Pernah mendengar buku berjudul “Blue Ocean Strategy”? Buku karya pasangan dosen dan murid W. Chan Kim dan Renee Mauborgne itu dianggap sebagai antitesis dari pemikiran tentang hidup yang selama ini berkembang.
Bila selama ini kebanyakan orang menganggap hidup bak kompetisi yang dilakoni dengan mengalahkan satu persatu lawan, maka buku “Samudera Biru” ini adalah kebalikannya. Buku ini seolah menegaskan, ada hal yang salah di balik cara berpikir seperti itu. Hidup mungkin harus dijalani dengan berkompetisi. Tapi tidak dengan cara memukul lawan. Tidak harus selalu dengan cara mengalahkan lawan.
Konsep “Samudera Biru” ini lebih menekankan pada sebuah loncatan. Bahwa kita dituntun untuk mencari celah. Bukan sekadar bertarung berhadap-hadapan demi menjadi yang terbaik. Tetapi mencari celah demi tetap menjadi pemenang. Minimal jadi pemenang untuk diri sendiri. Konsep itulah yang menurut saya telah menggerakkan Joe Hart ketika memutuskan pindah dari Manchester City ke Torino.
Tahu dirinya tidak diinginkan oleh pelatih baru Manchester City, Pep Guardiola, dia memilih 'mengalah'. Pergi dari klub yang amat dicintainya. Bisa saja Hart memilih bertahan demi membuktikan kepada Pep bahwa dirinya bisa menjadi kiper nomor satu, posisi yang bertahun-tahun melekat padanya. Bisa saja ia memilih bersaing dengan dua pesaingnya, Claudio Bravo dan Willy Caballero. Tapi, itu tidak dilakukannya.
Padahal, Guardiola sejatinya 'cuma orang baru' di Manchester Biru. Namanya di City tidak lebih besar darinya yang telah ikut 'makan rumput' demi membawa City dari klub 'omong doang' jadi klub juara. Tetapi, karena Pep pelatihnya, karena dia yang punya kuasa memilih siapa pemain yang bermain, maka dialah bosnya. Hart, terlepas dia dicinta suporter, dia tak punya kuasa.

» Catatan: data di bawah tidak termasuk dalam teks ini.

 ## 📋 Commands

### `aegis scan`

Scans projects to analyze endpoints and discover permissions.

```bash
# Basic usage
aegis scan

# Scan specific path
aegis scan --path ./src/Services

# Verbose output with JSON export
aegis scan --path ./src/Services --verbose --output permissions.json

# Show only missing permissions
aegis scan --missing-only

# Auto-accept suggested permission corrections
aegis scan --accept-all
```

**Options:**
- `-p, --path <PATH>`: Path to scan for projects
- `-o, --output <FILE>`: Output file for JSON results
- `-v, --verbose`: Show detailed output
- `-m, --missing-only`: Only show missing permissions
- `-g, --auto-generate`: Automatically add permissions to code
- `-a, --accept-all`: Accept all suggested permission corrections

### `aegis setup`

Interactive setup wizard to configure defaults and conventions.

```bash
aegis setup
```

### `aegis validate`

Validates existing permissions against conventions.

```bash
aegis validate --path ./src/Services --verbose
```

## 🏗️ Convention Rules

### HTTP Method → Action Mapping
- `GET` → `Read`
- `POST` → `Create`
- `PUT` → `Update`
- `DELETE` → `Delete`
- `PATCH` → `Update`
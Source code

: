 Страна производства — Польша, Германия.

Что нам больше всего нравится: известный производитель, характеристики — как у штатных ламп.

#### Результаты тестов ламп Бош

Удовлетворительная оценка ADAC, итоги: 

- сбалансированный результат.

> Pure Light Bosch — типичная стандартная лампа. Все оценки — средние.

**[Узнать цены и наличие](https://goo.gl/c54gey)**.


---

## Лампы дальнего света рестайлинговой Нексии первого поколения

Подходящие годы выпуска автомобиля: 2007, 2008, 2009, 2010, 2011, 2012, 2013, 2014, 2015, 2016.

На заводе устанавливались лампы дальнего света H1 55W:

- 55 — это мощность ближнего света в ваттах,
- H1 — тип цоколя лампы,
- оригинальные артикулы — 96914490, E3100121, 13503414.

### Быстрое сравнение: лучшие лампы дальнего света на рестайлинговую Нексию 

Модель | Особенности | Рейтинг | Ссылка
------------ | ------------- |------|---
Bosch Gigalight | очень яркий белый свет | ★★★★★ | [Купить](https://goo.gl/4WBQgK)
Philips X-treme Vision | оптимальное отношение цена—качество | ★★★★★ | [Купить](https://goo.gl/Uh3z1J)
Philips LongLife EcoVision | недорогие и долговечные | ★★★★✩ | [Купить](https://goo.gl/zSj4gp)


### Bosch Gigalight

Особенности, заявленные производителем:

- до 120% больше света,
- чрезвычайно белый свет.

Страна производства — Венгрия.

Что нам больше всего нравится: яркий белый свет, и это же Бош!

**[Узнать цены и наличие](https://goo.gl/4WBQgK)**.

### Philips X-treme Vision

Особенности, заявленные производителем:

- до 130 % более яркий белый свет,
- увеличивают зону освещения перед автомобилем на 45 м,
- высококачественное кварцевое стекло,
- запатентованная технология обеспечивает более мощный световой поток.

Orang tahu, Guardiola maunya kiper yang bisa bermain sebagai libero. Kiper yang berani menahan bola lantas mengumpan kepada rekan setim tanpa celah. Kiper yang berani keluar dari sarangnya ketika lawan merasa tidak ada lagi bek yang perlu dilewati. Atau bila perlu, kiper yang berani mengecoh penyerang di kotak penaltinya. Dan, semua itu, tidak didapati pada gaya main Hart. Setidaknya itu penilaian Guardiola.
“Padahal, kualitas terbaik kiper, menurut saya ya ketika dia bisa menjaga gawangnya tidak kemasukan bola. Itu saja,” ujar Hart suatu ketika.
Maka, ketika di beberapa pertandingan awal Liga Inggris, Guardiola lebih memilih Caballero ketimbang dirinya, Hart sudah bisa membaca bagaimana masa depannya bila tetap bertahan di City. Apalagi ketika Guardiola mendatangkan kiper favoritnya, Claudio Bravo dari Barcelona. Hart tahu. Dirinya tidak diinginkan Guardiola.
“Itu membuat situasinya menjadi jelas. Saya tidak dicintai Guardiola. Bila saya bertahan, kesempatan saya bermain pastinya sangat sedikit. Jadi, waktunya memulai pengalaman baru. Meski sulit, tetapi saya harus kuat menghadapinya,” jelas Hart.
Jadilah Hart pindah ke Serie A Italia. Bukan ke klub top macam Juventus, AC Milan, Inter Milan atau AS Roma yang mungkin butuh kiper utama atau kiper pelapis. Tetapi ke Torino! Itu sungguh berita besar pada masa penutupan transfer. Kiper nomor satu Timnas Inggris, akan main di Torino.